For the data below, report the number of lines that contain the string "your" and nothing else.

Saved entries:

----------------

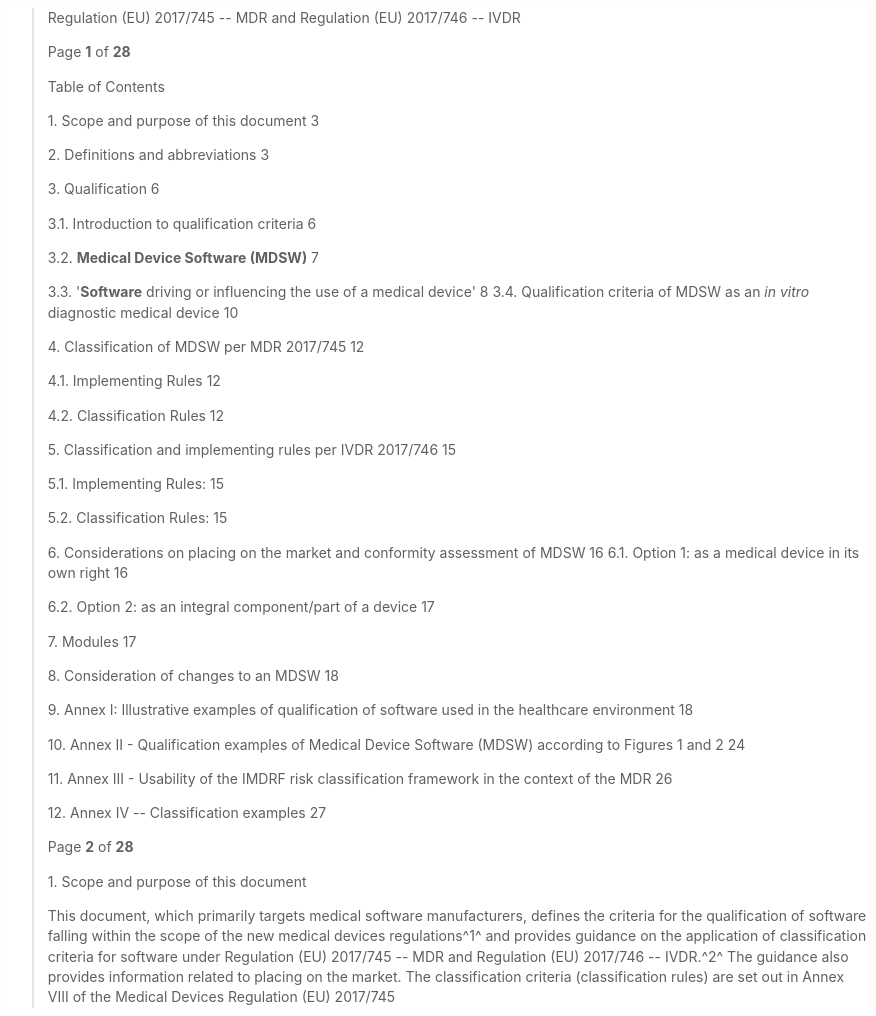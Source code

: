 > Regulation (EU) 2017/745 -- MDR and Regulation (EU) 2017/746 -- IVDR
>
> Page **1** of **28**
>
> Table of Contents
>
> 1\. Scope and purpose of this document 3
>
> 2\. Definitions and abbreviations 3
>
> 3\. Qualification 6
>
> 3.1. Introduction to qualification criteria 6
>
> 3.2. **Medical Device Software (MDSW)** 7
>
> 3.3. '**Software** driving or influencing the use of a medical device'
> 8 3.4. Qualification criteria of MDSW as an *in vitro* diagnostic
> medical device 10
>
> 4\. Classification of MDSW per MDR 2017/745 12
>
> 4.1. Implementing Rules 12
>
> 4.2. Classification Rules 12
>
> 5\. Classification and implementing rules per IVDR 2017/746 15
>
> 5.1. Implementing Rules: 15
>
> 5.2. Classification Rules: 15
>
> 6\. Considerations on placing on the market and conformity assessment
> of MDSW 16 6.1. Option 1: as a medical device in its own right 16
>
> 6.2. Option 2: as an integral component/part of a device 17
>
> 7\. Modules 17
>
> 8\. Consideration of changes to an MDSW 18
>
> 9\. Annex I: Illustrative examples of qualification of software used
> in the healthcare environment 18
>
> 10\. Annex II - Qualification examples of Medical Device Software
> (MDSW) according to Figures 1 and 2 24
>
> 11\. Annex III - Usability of the IMDRF risk classification framework
> in the context of the MDR 26
>
> 12\. Annex IV -- Classification examples 27
>
> Page **2** of **28**
>
> 1\. Scope and purpose of this document
>
> This document, which primarily targets medical software manufacturers,
> defines the criteria for the qualification of software falling within
> the scope of the new medical devices regulations^1^ and provides
> guidance on the application of classification criteria for software
> under Regulation (EU) 2017/745 -- MDR and Regulation (EU) 2017/746 --
> IVDR.^2^ The guidance also provides information related to placing on
> the market. The classification criteria (classification rules) are set
> out in Annex VIII of the Medical Devices Regulation (EU) 2017/745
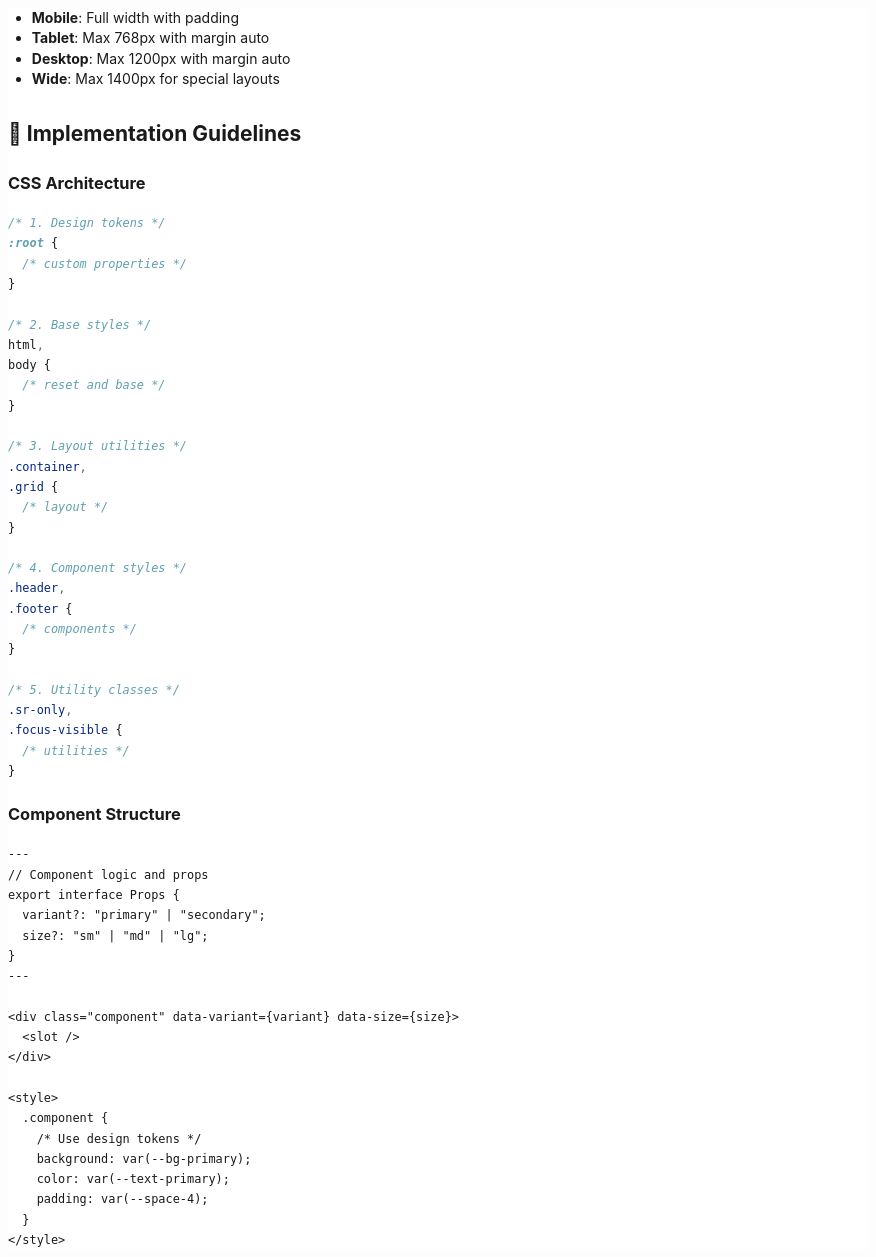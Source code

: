 - **Mobile**: Full width with padding
- **Tablet**: Max 768px with margin auto
- **Desktop**: Max 1200px with margin auto
- **Wide**: Max 1400px for special layouts

## 🔧 Implementation Guidelines

### **CSS Architecture**

```css
/* 1. Design tokens */
:root {
  /* custom properties */
}

/* 2. Base styles */
html,
body {
  /* reset and base */
}

/* 3. Layout utilities */
.container,
.grid {
  /* layout */
}

/* 4. Component styles */
.header,
.footer {
  /* components */
}

/* 5. Utility classes */
.sr-only,
.focus-visible {
  /* utilities */
}
```

### **Component Structure**

```astro
---
// Component logic and props
export interface Props {
  variant?: "primary" | "secondary";
  size?: "sm" | "md" | "lg";
}
---

<div class="component" data-variant={variant} data-size={size}>
  <slot />
</div>

<style>
  .component {
    /* Use design tokens */
    background: var(--bg-primary);
    color: var(--text-primary);
    padding: var(--space-4);
  }
</style>
```
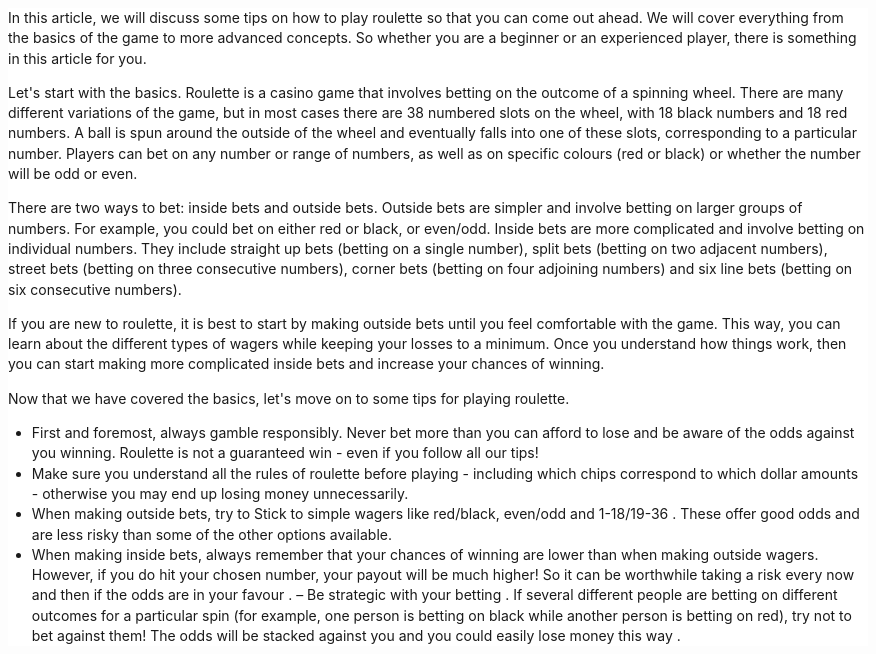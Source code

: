 In this article, we will discuss some tips on how to play roulette so that you can come out ahead. We will cover everything from the basics of the game to more advanced concepts. So whether you are a beginner or an experienced player, there is something in this article for you.

Let's start with the basics. Roulette is a casino game that involves betting on the outcome of a spinning wheel. There are many different variations of the game, but in most cases there are 38 numbered slots on the wheel, with 18 black numbers and 18 red numbers. A ball is spun around the outside of the wheel and eventually falls into one of these slots, corresponding to a particular number. Players can bet on any number or range of numbers, as well as on specific colours (red or black) or whether the number will be odd or even.

There are two ways to bet: inside bets and outside bets. Outside bets are simpler and involve betting on larger groups of numbers. For example, you could bet on either red or black, or even/odd. Inside bets are more complicated and involve betting on individual numbers. They include straight up bets (betting on a single number), split bets (betting on two adjacent numbers), street bets (betting on three consecutive numbers), corner bets (betting on four adjoining numbers) and six line bets (betting on six consecutive numbers).

If you are new to roulette, it is best to start by making outside bets until you feel comfortable with the game. This way, you can learn about the different types of wagers while keeping your losses to a minimum. Once you understand how things work, then you can start making more complicated inside bets and increase your chances of winning.

Now that we have covered the basics, let's move on to some tips for playing roulette.

- First and foremost, always gamble responsibly. Never bet more than you can afford to lose and be aware of the odds against you winning. Roulette is not a guaranteed win - even if you follow all our tips!
- Make sure you understand all the rules of roulette before playing - including which chips correspond to which dollar amounts - otherwise you may end up losing money unnecessarily.
- When making outside bets, try to Stick to simple wagers like red/black, even/odd and 1-18/19-36 . These offer good odds and are less risky than some of the other options available.
- When making inside bets, always remember that your chances of winning are lower than when making outside wagers. However, if you do hit your chosen number, your payout will be much higher! So it can be worthwhile taking a risk every now and then if the odds are in your favour .
– Be strategic with your betting . If several different people are betting on different outcomes for a particular spin (for example, one person is betting on black while another person is betting on red), try not to bet against them! The odds will be stacked against you and you could easily lose money this way .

----------------

• _Finished task_
3